EXERCISE: Each line of the records below that holds "vector" should be returned.

(Stored data entries)
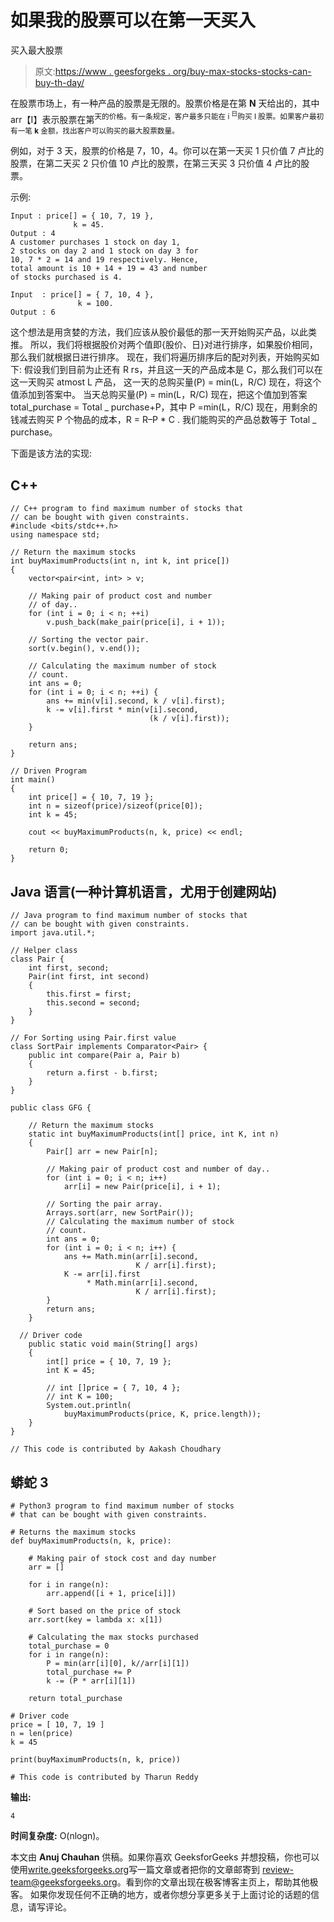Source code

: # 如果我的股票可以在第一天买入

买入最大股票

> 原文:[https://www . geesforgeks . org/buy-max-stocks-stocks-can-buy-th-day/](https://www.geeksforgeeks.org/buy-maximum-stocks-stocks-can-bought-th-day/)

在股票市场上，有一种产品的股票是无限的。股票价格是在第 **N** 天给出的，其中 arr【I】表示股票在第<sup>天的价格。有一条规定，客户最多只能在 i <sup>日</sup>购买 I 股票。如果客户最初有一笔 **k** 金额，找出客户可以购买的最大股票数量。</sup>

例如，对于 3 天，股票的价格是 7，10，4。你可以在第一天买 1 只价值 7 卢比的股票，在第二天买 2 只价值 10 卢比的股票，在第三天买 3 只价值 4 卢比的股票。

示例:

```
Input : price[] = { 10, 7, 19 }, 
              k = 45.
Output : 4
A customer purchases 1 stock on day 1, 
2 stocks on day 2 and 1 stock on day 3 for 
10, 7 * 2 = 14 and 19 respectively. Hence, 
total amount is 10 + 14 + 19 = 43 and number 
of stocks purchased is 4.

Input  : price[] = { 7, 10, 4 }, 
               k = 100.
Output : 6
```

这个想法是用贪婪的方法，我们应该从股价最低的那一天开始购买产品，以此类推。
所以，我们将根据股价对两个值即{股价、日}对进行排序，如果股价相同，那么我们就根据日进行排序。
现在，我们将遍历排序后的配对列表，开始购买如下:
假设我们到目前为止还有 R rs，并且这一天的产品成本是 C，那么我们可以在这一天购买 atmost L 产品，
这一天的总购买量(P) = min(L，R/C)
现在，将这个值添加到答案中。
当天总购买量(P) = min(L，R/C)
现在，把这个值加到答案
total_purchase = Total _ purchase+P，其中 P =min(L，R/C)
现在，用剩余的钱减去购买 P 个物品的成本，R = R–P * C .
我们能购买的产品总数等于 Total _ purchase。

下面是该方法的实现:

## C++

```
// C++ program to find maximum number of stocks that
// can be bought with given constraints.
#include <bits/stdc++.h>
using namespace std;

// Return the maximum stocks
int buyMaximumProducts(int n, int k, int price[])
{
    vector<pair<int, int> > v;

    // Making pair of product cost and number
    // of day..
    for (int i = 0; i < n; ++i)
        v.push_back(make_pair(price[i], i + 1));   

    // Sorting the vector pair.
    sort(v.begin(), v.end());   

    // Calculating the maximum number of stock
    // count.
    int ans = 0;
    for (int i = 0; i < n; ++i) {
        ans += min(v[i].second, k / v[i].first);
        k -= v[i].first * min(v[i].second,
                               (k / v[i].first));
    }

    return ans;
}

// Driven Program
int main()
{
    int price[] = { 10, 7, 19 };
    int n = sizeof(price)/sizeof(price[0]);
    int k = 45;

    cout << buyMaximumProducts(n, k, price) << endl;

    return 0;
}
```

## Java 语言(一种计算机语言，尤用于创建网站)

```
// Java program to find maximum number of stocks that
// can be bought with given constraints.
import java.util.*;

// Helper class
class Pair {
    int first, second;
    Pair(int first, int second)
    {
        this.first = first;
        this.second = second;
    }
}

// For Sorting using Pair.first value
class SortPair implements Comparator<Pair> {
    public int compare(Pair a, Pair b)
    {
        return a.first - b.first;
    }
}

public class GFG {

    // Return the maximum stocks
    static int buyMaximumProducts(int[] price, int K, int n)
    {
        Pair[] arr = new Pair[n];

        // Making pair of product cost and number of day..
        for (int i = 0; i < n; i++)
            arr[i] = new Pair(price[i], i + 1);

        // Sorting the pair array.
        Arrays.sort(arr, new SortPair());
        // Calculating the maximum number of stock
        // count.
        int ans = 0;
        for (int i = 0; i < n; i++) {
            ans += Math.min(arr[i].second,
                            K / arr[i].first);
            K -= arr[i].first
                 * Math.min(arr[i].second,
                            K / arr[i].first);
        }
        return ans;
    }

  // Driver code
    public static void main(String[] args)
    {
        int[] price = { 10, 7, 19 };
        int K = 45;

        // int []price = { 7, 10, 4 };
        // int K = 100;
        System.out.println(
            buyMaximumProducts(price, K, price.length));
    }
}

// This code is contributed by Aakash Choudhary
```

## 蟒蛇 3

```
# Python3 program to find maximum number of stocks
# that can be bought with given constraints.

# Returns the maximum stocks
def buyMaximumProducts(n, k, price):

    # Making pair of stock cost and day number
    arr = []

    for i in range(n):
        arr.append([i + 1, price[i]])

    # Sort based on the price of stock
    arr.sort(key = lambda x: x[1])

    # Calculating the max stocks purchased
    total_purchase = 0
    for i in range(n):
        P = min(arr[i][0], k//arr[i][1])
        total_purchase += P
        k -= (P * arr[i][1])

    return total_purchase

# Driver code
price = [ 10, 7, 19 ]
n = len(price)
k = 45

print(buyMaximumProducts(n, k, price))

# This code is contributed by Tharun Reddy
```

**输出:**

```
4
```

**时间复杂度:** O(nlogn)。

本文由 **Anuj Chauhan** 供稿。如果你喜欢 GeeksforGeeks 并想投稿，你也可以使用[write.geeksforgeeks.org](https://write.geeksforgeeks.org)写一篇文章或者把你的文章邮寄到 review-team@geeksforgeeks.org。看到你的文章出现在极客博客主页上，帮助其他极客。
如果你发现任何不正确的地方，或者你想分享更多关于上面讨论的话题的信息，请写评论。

EXERCISE OUTPUT:
    vector<pair<int, int> > v;
    // Sorting the vector pair.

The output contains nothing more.